2. Partnership Termination:
The Partnership Agreement provides for the dissolution of the Partnership upon
the occurrence of certain events, including the disposition of all interests in
real estate. The Partnership sold its final real estate investment in July
1997. The Partnership has retained a portion of the cash from the property
sales to satisfy obligations of the Partnership as well as establish a reserve
for contingencies. The timing of the termination of the Partnership and final
distribution of cash will depend upon the nature and extent of liabilities and
contingencies which exist or may arise. Such contingencies may include legal
and other fees and costs stemming from litigation involving the Partnership
including, but not limited to, the lawsuits discussed in Note 13 of the Notes
to the Financial Statements. Due to this litigation, the Partnership will not
be dissolved and reserves will be held by the Partnership until the conclusion
of all contingencies. There can be no assurances as to the time frame for
conclusion of these contingencies.
3. Accounting Policies:
(a) The preparation of the financial statements in conformity with generally
accepted accounting principles requires the General Partner to make estimates
and assumptions that affect the reported amounts of assets and liabilities and
disclosure of contingent assets and liabilities at the date of the financial
statements and the reported amounts of revenues and expenses during the
reporting period. Actual results could vary from those estimates.

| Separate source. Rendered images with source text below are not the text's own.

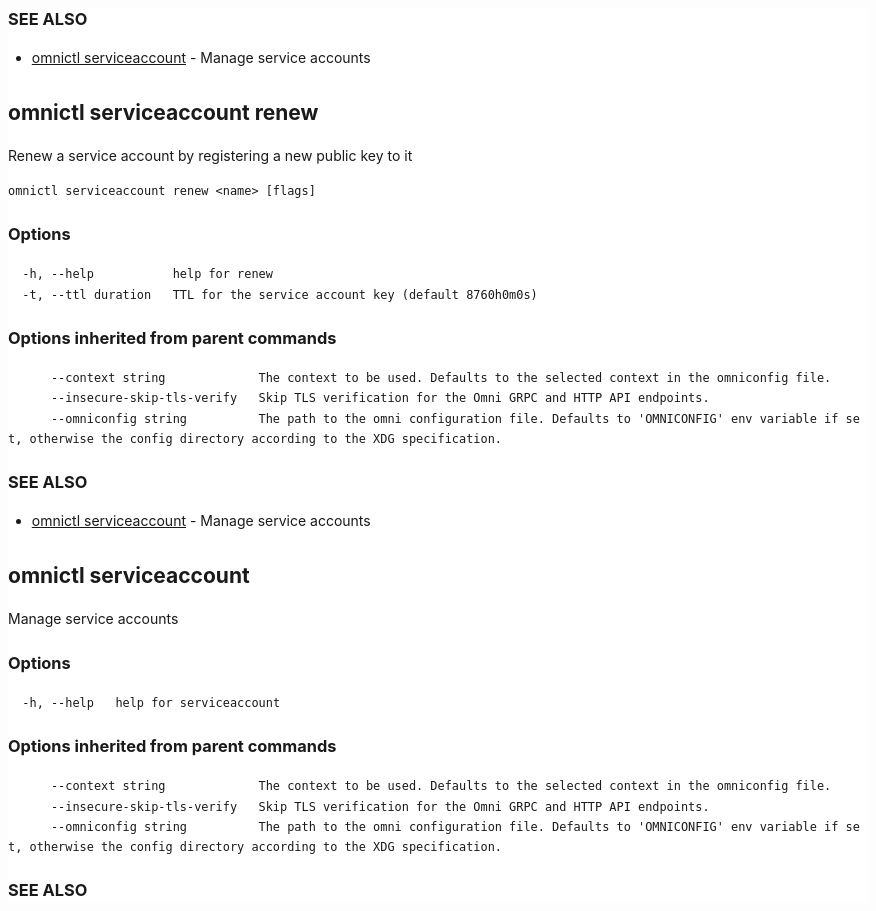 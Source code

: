 ### SEE ALSO

* [omnictl serviceaccount](#omnictl-serviceaccount)	 - Manage service accounts

## omnictl serviceaccount renew

Renew a service account by registering a new public key to it

```
omnictl serviceaccount renew <name> [flags]
```

### Options

```
  -h, --help           help for renew
  -t, --ttl duration   TTL for the service account key (default 8760h0m0s)
```

### Options inherited from parent commands

```
      --context string             The context to be used. Defaults to the selected context in the omniconfig file.
      --insecure-skip-tls-verify   Skip TLS verification for the Omni GRPC and HTTP API endpoints.
      --omniconfig string          The path to the omni configuration file. Defaults to 'OMNICONFIG' env variable if set, otherwise the config directory according to the XDG specification.
```

### SEE ALSO

* [omnictl serviceaccount](#omnictl-serviceaccount)	 - Manage service accounts

## omnictl serviceaccount

Manage service accounts

### Options

```
  -h, --help   help for serviceaccount
```

### Options inherited from parent commands

```
      --context string             The context to be used. Defaults to the selected context in the omniconfig file.
      --insecure-skip-tls-verify   Skip TLS verification for the Omni GRPC and HTTP API endpoints.
      --omniconfig string          The path to the omni configuration file. Defaults to 'OMNICONFIG' env variable if set, otherwise the config directory according to the XDG specification.
```

### SEE ALSO
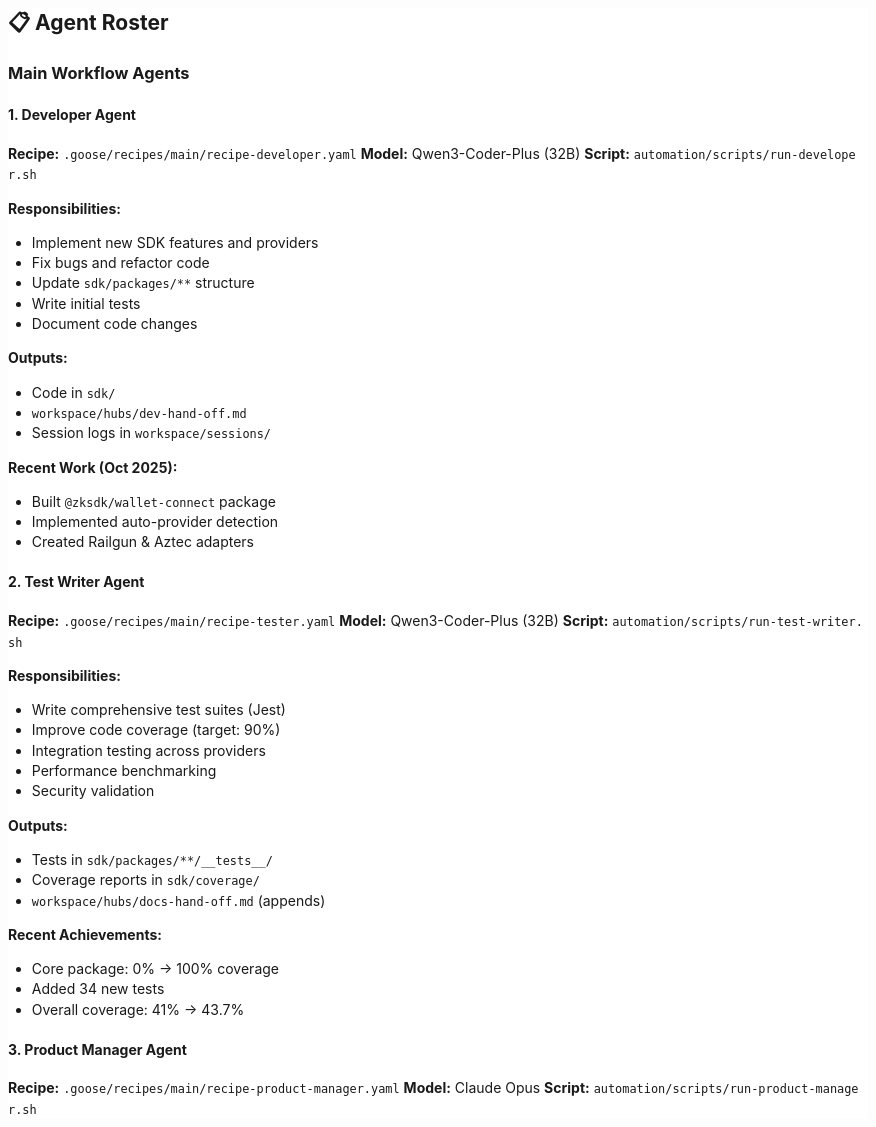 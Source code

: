 ## 📋 Agent Roster

### Main Workflow Agents

#### 1. Developer Agent
**Recipe:** `.goose/recipes/main/recipe-developer.yaml`
**Model:** Qwen3-Coder-Plus (32B)
**Script:** `automation/scripts/run-developer.sh`

**Responsibilities:**
- Implement new SDK features and providers
- Fix bugs and refactor code
- Update `sdk/packages/**` structure
- Write initial tests
- Document code changes

**Outputs:**
- Code in `sdk/`
- `workspace/hubs/dev-hand-off.md`
- Session logs in `workspace/sessions/`

**Recent Work (Oct 2025):**
- Built `@zksdk/wallet-connect` package
- Implemented auto-provider detection
- Created Railgun & Aztec adapters

#### 2. Test Writer Agent
**Recipe:** `.goose/recipes/main/recipe-tester.yaml`
**Model:** Qwen3-Coder-Plus (32B)
**Script:** `automation/scripts/run-test-writer.sh`

**Responsibilities:**
- Write comprehensive test suites (Jest)
- Improve code coverage (target: 90%)
- Integration testing across providers
- Performance benchmarking
- Security validation

**Outputs:**
- Tests in `sdk/packages/**/__tests__/`
- Coverage reports in `sdk/coverage/`
- `workspace/hubs/docs-hand-off.md` (appends)

**Recent Achievements:**
- Core package: 0% → 100% coverage
- Added 34 new tests
- Overall coverage: 41% → 43.7%

#### 3. Product Manager Agent
**Recipe:** `.goose/recipes/main/recipe-product-manager.yaml`
**Model:** Claude Opus
**Script:** `automation/scripts/run-product-manager.sh`
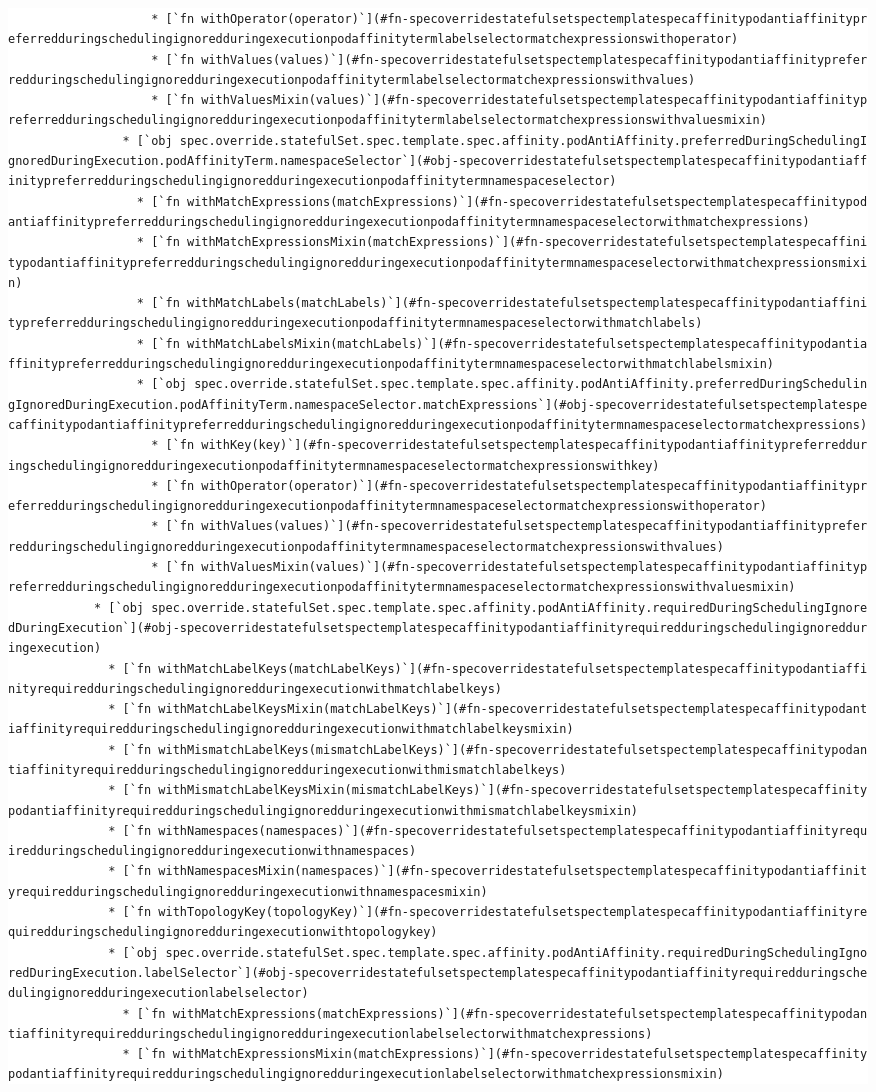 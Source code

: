                         * [`fn withOperator(operator)`](#fn-specoverridestatefulsetspectemplatespecaffinitypodantiaffinitypreferredduringschedulingignoredduringexecutionpodaffinitytermlabelselectormatchexpressionswithoperator)
                        * [`fn withValues(values)`](#fn-specoverridestatefulsetspectemplatespecaffinitypodantiaffinitypreferredduringschedulingignoredduringexecutionpodaffinitytermlabelselectormatchexpressionswithvalues)
                        * [`fn withValuesMixin(values)`](#fn-specoverridestatefulsetspectemplatespecaffinitypodantiaffinitypreferredduringschedulingignoredduringexecutionpodaffinitytermlabelselectormatchexpressionswithvaluesmixin)
                    * [`obj spec.override.statefulSet.spec.template.spec.affinity.podAntiAffinity.preferredDuringSchedulingIgnoredDuringExecution.podAffinityTerm.namespaceSelector`](#obj-specoverridestatefulsetspectemplatespecaffinitypodantiaffinitypreferredduringschedulingignoredduringexecutionpodaffinitytermnamespaceselector)
                      * [`fn withMatchExpressions(matchExpressions)`](#fn-specoverridestatefulsetspectemplatespecaffinitypodantiaffinitypreferredduringschedulingignoredduringexecutionpodaffinitytermnamespaceselectorwithmatchexpressions)
                      * [`fn withMatchExpressionsMixin(matchExpressions)`](#fn-specoverridestatefulsetspectemplatespecaffinitypodantiaffinitypreferredduringschedulingignoredduringexecutionpodaffinitytermnamespaceselectorwithmatchexpressionsmixin)
                      * [`fn withMatchLabels(matchLabels)`](#fn-specoverridestatefulsetspectemplatespecaffinitypodantiaffinitypreferredduringschedulingignoredduringexecutionpodaffinitytermnamespaceselectorwithmatchlabels)
                      * [`fn withMatchLabelsMixin(matchLabels)`](#fn-specoverridestatefulsetspectemplatespecaffinitypodantiaffinitypreferredduringschedulingignoredduringexecutionpodaffinitytermnamespaceselectorwithmatchlabelsmixin)
                      * [`obj spec.override.statefulSet.spec.template.spec.affinity.podAntiAffinity.preferredDuringSchedulingIgnoredDuringExecution.podAffinityTerm.namespaceSelector.matchExpressions`](#obj-specoverridestatefulsetspectemplatespecaffinitypodantiaffinitypreferredduringschedulingignoredduringexecutionpodaffinitytermnamespaceselectormatchexpressions)
                        * [`fn withKey(key)`](#fn-specoverridestatefulsetspectemplatespecaffinitypodantiaffinitypreferredduringschedulingignoredduringexecutionpodaffinitytermnamespaceselectormatchexpressionswithkey)
                        * [`fn withOperator(operator)`](#fn-specoverridestatefulsetspectemplatespecaffinitypodantiaffinitypreferredduringschedulingignoredduringexecutionpodaffinitytermnamespaceselectormatchexpressionswithoperator)
                        * [`fn withValues(values)`](#fn-specoverridestatefulsetspectemplatespecaffinitypodantiaffinitypreferredduringschedulingignoredduringexecutionpodaffinitytermnamespaceselectormatchexpressionswithvalues)
                        * [`fn withValuesMixin(values)`](#fn-specoverridestatefulsetspectemplatespecaffinitypodantiaffinitypreferredduringschedulingignoredduringexecutionpodaffinitytermnamespaceselectormatchexpressionswithvaluesmixin)
                * [`obj spec.override.statefulSet.spec.template.spec.affinity.podAntiAffinity.requiredDuringSchedulingIgnoredDuringExecution`](#obj-specoverridestatefulsetspectemplatespecaffinitypodantiaffinityrequiredduringschedulingignoredduringexecution)
                  * [`fn withMatchLabelKeys(matchLabelKeys)`](#fn-specoverridestatefulsetspectemplatespecaffinitypodantiaffinityrequiredduringschedulingignoredduringexecutionwithmatchlabelkeys)
                  * [`fn withMatchLabelKeysMixin(matchLabelKeys)`](#fn-specoverridestatefulsetspectemplatespecaffinitypodantiaffinityrequiredduringschedulingignoredduringexecutionwithmatchlabelkeysmixin)
                  * [`fn withMismatchLabelKeys(mismatchLabelKeys)`](#fn-specoverridestatefulsetspectemplatespecaffinitypodantiaffinityrequiredduringschedulingignoredduringexecutionwithmismatchlabelkeys)
                  * [`fn withMismatchLabelKeysMixin(mismatchLabelKeys)`](#fn-specoverridestatefulsetspectemplatespecaffinitypodantiaffinityrequiredduringschedulingignoredduringexecutionwithmismatchlabelkeysmixin)
                  * [`fn withNamespaces(namespaces)`](#fn-specoverridestatefulsetspectemplatespecaffinitypodantiaffinityrequiredduringschedulingignoredduringexecutionwithnamespaces)
                  * [`fn withNamespacesMixin(namespaces)`](#fn-specoverridestatefulsetspectemplatespecaffinitypodantiaffinityrequiredduringschedulingignoredduringexecutionwithnamespacesmixin)
                  * [`fn withTopologyKey(topologyKey)`](#fn-specoverridestatefulsetspectemplatespecaffinitypodantiaffinityrequiredduringschedulingignoredduringexecutionwithtopologykey)
                  * [`obj spec.override.statefulSet.spec.template.spec.affinity.podAntiAffinity.requiredDuringSchedulingIgnoredDuringExecution.labelSelector`](#obj-specoverridestatefulsetspectemplatespecaffinitypodantiaffinityrequiredduringschedulingignoredduringexecutionlabelselector)
                    * [`fn withMatchExpressions(matchExpressions)`](#fn-specoverridestatefulsetspectemplatespecaffinitypodantiaffinityrequiredduringschedulingignoredduringexecutionlabelselectorwithmatchexpressions)
                    * [`fn withMatchExpressionsMixin(matchExpressions)`](#fn-specoverridestatefulsetspectemplatespecaffinitypodantiaffinityrequiredduringschedulingignoredduringexecutionlabelselectorwithmatchexpressionsmixin)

(b) Depreciation expense was computed using the straight-line method. Rates
used in the determination of depreciation were based upon the following
estimated useful lives:
Years
-----
Buildings and improvements 18-30
Furniture and fixtures 5
Maintenance and repairs were charged to expense when incurred. Expenditures for
improvements were charged to the related asset account.
<PAGE>
As properties were sold, the related costs and accumulated depreciation were
removed from the respective accounts. Any gain or loss on disposition was
recognized in accordance with generally accepted accounting principles.
(c) The Partnership recorded its investments in real estate at the lower of
cost or fair value, and periodically assessed, but not less than on an annual
basis, possible impairment to the value of its properties. The General Partner
estimated the fair value of its properties based on the current sales price
less estimated closing costs. In the event the General Partner determined an
impairment had occurred, and the carrying amount of the real estate asset would
not be recovered, a provision was recorded to reduce the carrying basis of the
property to its estimated fair value. The General Partner considered the
method referred to above to result in a reasonable measurement of a property's
fair value, unless other factors affecting the property's value indicate
otherwise.
(d) Deferred expenses consisted of mortgage refinancing fees which were
amortized over the terms of the respective agreements. Upon sale, any remaining
balance was recognized as debt extinguishment expense and classified as an
extraordinary item.
(e) The Partnership calculates the fair value of its financial instruments
based on estimates using present value techniques. The Partnership includes
this additional information in the notes to the financial statements when the
fair value is different than the carrying value of those financial instruments.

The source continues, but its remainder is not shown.